How to complete this task
Once the pictures are set aside, repeat all of the data below exactly.

*** Opening of Listed entries ***

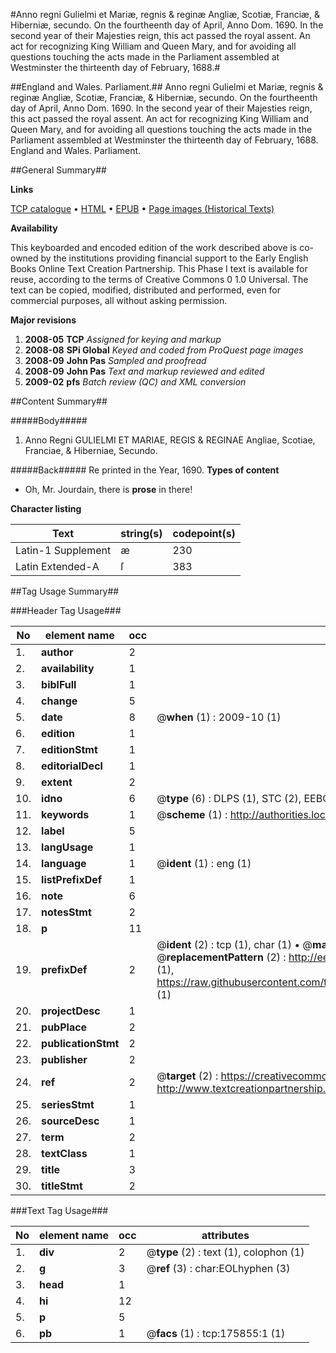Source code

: #Anno regni Gulielmi et Mariæ, regnis & reginæ Angliæ, Scotiæ, Franciæ, & Hiberniæ, secundo. On the fourtheenth day of April, Anno Dom. 1690. In the second year of their Majesties reign, this act passed the royal assent. An act for recognizing King William and Queen Mary, and for avoiding all questions touching the acts made in the Parliament assembled at Westminster the thirteenth day of February, 1688.#

##England and Wales. Parliament.##
Anno regni Gulielmi et Mariæ, regnis & reginæ Angliæ, Scotiæ, Franciæ, & Hiberniæ, secundo. On the fourtheenth day of April, Anno Dom. 1690. In the second year of their Majesties reign, this act passed the royal assent. An act for recognizing King William and Queen Mary, and for avoiding all questions touching the acts made in the Parliament assembled at Westminster the thirteenth day of February, 1688.
England and Wales. Parliament.

##General Summary##

**Links**

[TCP catalogue](http://www.ota.ox.ac.uk/tcp/)  • 
[HTML](http://tei.it.ox.ac.uk/tcp/Texts-HTML/free/B02/B02940.html)  • 
[EPUB](http://tei.it.ox.ac.uk/tcp/Texts-EPUB/free/B02/B02940.epub) • 
[Page images (Historical Texts)](https://data.historicaltexts.jisc.ac.uk/view?pubId=eebo-52614642e&pageId=eebo-52614642e-175855-1)

**Availability**

This keyboarded and encoded edition of the
	       work described above is co-owned by the institutions
	       providing financial support to the Early English Books
	       Online Text Creation Partnership. This Phase I text is
	       available for reuse, according to the terms of Creative
	       Commons 0 1.0 Universal. The text can be copied,
	       modified, distributed and performed, even for
	       commercial purposes, all without asking permission.

**Major revisions**

1. __2008-05__ __TCP__ *Assigned for keying and markup*
1. __2008-08__ __SPi Global__ *Keyed and coded from ProQuest page images*
1. __2008-09__ __John Pas__ *Sampled and proofread*
1. __2008-09__ __John Pas__ *Text and markup reviewed and edited*
1. __2009-02__ __pfs__ *Batch review (QC) and XML conversion*

##Content Summary##

#####Body#####

1. Anno Regni GULIELMI ET MARIAE, REGIS & REGINAE Angliae, Scotiae, Franciae, & Hiberniae, Secundo.

#####Back#####
Re printed in the Year, 1690.
**Types of content**

  * Oh, Mr. Jourdain, there is **prose** in there!

**Character listing**


|Text|string(s)|codepoint(s)|
|---|---|---|
|Latin-1 Supplement|æ|230|
|Latin Extended-A|ſ|383|

##Tag Usage Summary##

###Header Tag Usage###

|No|element name|occ|attributes|
|---|---|---|---|
|1.|__author__|2||
|2.|__availability__|1||
|3.|__biblFull__|1||
|4.|__change__|5||
|5.|__date__|8| @__when__ (1) : 2009-10 (1)|
|6.|__edition__|1||
|7.|__editionStmt__|1||
|8.|__editorialDecl__|1||
|9.|__extent__|2||
|10.|__idno__|6| @__type__ (6) : DLPS (1), STC (2), EEBO-CITATION (1), OCLC (1), VID (1)|
|11.|__keywords__|1| @__scheme__ (1) : http://authorities.loc.gov/ (1)|
|12.|__label__|5||
|13.|__langUsage__|1||
|14.|__language__|1| @__ident__ (1) : eng (1)|
|15.|__listPrefixDef__|1||
|16.|__note__|6||
|17.|__notesStmt__|2||
|18.|__p__|11||
|19.|__prefixDef__|2| @__ident__ (2) : tcp (1), char (1)  •  @__matchPattern__ (2) : ([0-9\-]+):([0-9IVX]+) (1), (.+) (1)  •  @__replacementPattern__ (2) : http://eebo.chadwyck.com/downloadtiff?vid=$1&page=$2 (1), https://raw.githubusercontent.com/textcreationpartnership/Texts/master/tcpchars.xml#$1 (1)|
|20.|__projectDesc__|1||
|21.|__pubPlace__|2||
|22.|__publicationStmt__|2||
|23.|__publisher__|2||
|24.|__ref__|2| @__target__ (2) : https://creativecommons.org/publicdomain/zero/1.0/ (1), http://www.textcreationpartnership.org/docs/. (1)|
|25.|__seriesStmt__|1||
|26.|__sourceDesc__|1||
|27.|__term__|2||
|28.|__textClass__|1||
|29.|__title__|3||
|30.|__titleStmt__|2||


###Text Tag Usage###

|No|element name|occ|attributes|
|---|---|---|---|
|1.|__div__|2| @__type__ (2) : text (1), colophon (1)|
|2.|__g__|3| @__ref__ (3) : char:EOLhyphen (3)|
|3.|__head__|1||
|4.|__hi__|12||
|5.|__p__|5||
|6.|__pb__|1| @__facs__ (1) : tcp:175855:1 (1)|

*** Close of Listed entries ***

Answer for the task
Source code

: #Anno regni Gulielmi et Mariæ, regnis & reginæ Angliæ, Scotiæ, Franciæ, & Hiberniæ, secundo. On the fourtheenth day of April, Anno Dom. 1690. In the second year of their Majesties reign, this act passed the royal assent. An act for recognizing King William and Queen Mary, and for avoiding all questions touching the acts made in the Parliament assembled at Westminster the thirteenth day of February, 1688.#

##England and Wales. Parliament.##
Anno regni Gulielmi et Mariæ, regnis & reginæ Angliæ, Scotiæ, Franciæ, & Hiberniæ, secundo. On the fourtheenth day of April, Anno Dom. 1690. In the second year of their Majesties reign, this act passed the royal assent. An act for recognizing King William and Queen Mary, and for avoiding all questions touching the acts made in the Parliament assembled at Westminster the thirteenth day of February, 1688.
England and Wales. Parliament.

##General Summary##

**Links**

[TCP catalogue](http://www.ota.ox.ac.uk/tcp/)  • 
[HTML](http://tei.it.ox.ac.uk/tcp/Texts-HTML/free/B02/B02940.html)  • 
[EPUB](http://tei.it.ox.ac.uk/tcp/Texts-EPUB/free/B02/B02940.epub) • 
[Page images (Historical Texts)](https://data.historicaltexts.jisc.ac.uk/view?pubId=eebo-52614642e&pageId=eebo-52614642e-175855-1)

**Availability**

This keyboarded and encoded edition of the
	       work described above is co-owned by the institutions
	       providing financial support to the Early English Books
	       Online Text Creation Partnership. This Phase I text is
	       available for reuse, according to the terms of Creative
	       Commons 0 1.0 Universal. The text can be copied,
	       modified, distributed and performed, even for
	       commercial purposes, all without asking permission.

**Major revisions**

1. __2008-05__ __TCP__ *Assigned for keying and markup*
1. __2008-08__ __SPi Global__ *Keyed and coded from ProQuest page images*
1. __2008-09__ __John Pas__ *Sampled and proofread*
1. __2008-09__ __John Pas__ *Text and markup reviewed and edited*
1. __2009-02__ __pfs__ *Batch review (QC) and XML conversion*

##Content Summary##

#####Body#####

1. Anno Regni GULIELMI ET MARIAE, REGIS & REGINAE Angliae, Scotiae, Franciae, & Hiberniae, Secundo.

#####Back#####
Re printed in the Year, 1690.
**Types of content**

  * Oh, Mr. Jourdain, there is **prose** in there!

**Character listing**


|Text|string(s)|codepoint(s)|
|---|---|---|
|Latin-1 Supplement|æ|230|
|Latin Extended-A|ſ|383|

##Tag Usage Summary##

###Header Tag Usage###

|No|element name|occ|attributes|
|---|---|---|---|
|1.|__author__|2||
|2.|__availability__|1||
|3.|__biblFull__|1||
|4.|__change__|5||
|5.|__date__|8| @__when__ (1) : 2009-10 (1)|
|6.|__edition__|1||
|7.|__editionStmt__|1||
|8.|__editorialDecl__|1||
|9.|__extent__|2||
|10.|__idno__|6| @__type__ (6) : DLPS (1), STC (2), EEBO-CITATION (1), OCLC (1), VID (1)|
|11.|__keywords__|1| @__scheme__ (1) : http://authorities.loc.gov/ (1)|
|12.|__label__|5||
|13.|__langUsage__|1||
|14.|__language__|1| @__ident__ (1) : eng (1)|
|15.|__listPrefixDef__|1||
|16.|__note__|6||
|17.|__notesStmt__|2||
|18.|__p__|11||
|19.|__prefixDef__|2| @__ident__ (2) : tcp (1), char (1)  •  @__matchPattern__ (2) : ([0-9\-]+):([0-9IVX]+) (1), (.+) (1)  •  @__replacementPattern__ (2) : http://eebo.chadwyck.com/downloadtiff?vid=$1&page=$2 (1), https://raw.githubusercontent.com/textcreationpartnership/Texts/master/tcpchars.xml#$1 (1)|
|20.|__projectDesc__|1||
|21.|__pubPlace__|2||
|22.|__publicationStmt__|2||
|23.|__publisher__|2||
|24.|__ref__|2| @__target__ (2) : https://creativecommons.org/publicdomain/zero/1.0/ (1), http://www.textcreationpartnership.org/docs/. (1)|
|25.|__seriesStmt__|1||
|26.|__sourceDesc__|1||
|27.|__term__|2||
|28.|__textClass__|1||
|29.|__title__|3||
|30.|__titleStmt__|2||


###Text Tag Usage###

|No|element name|occ|attributes|
|---|---|---|---|
|1.|__div__|2| @__type__ (2) : text (1), colophon (1)|
|2.|__g__|3| @__ref__ (3) : char:EOLhyphen (3)|
|3.|__head__|1||
|4.|__hi__|12||
|5.|__p__|5||
|6.|__pb__|1| @__facs__ (1) : tcp:175855:1 (1)|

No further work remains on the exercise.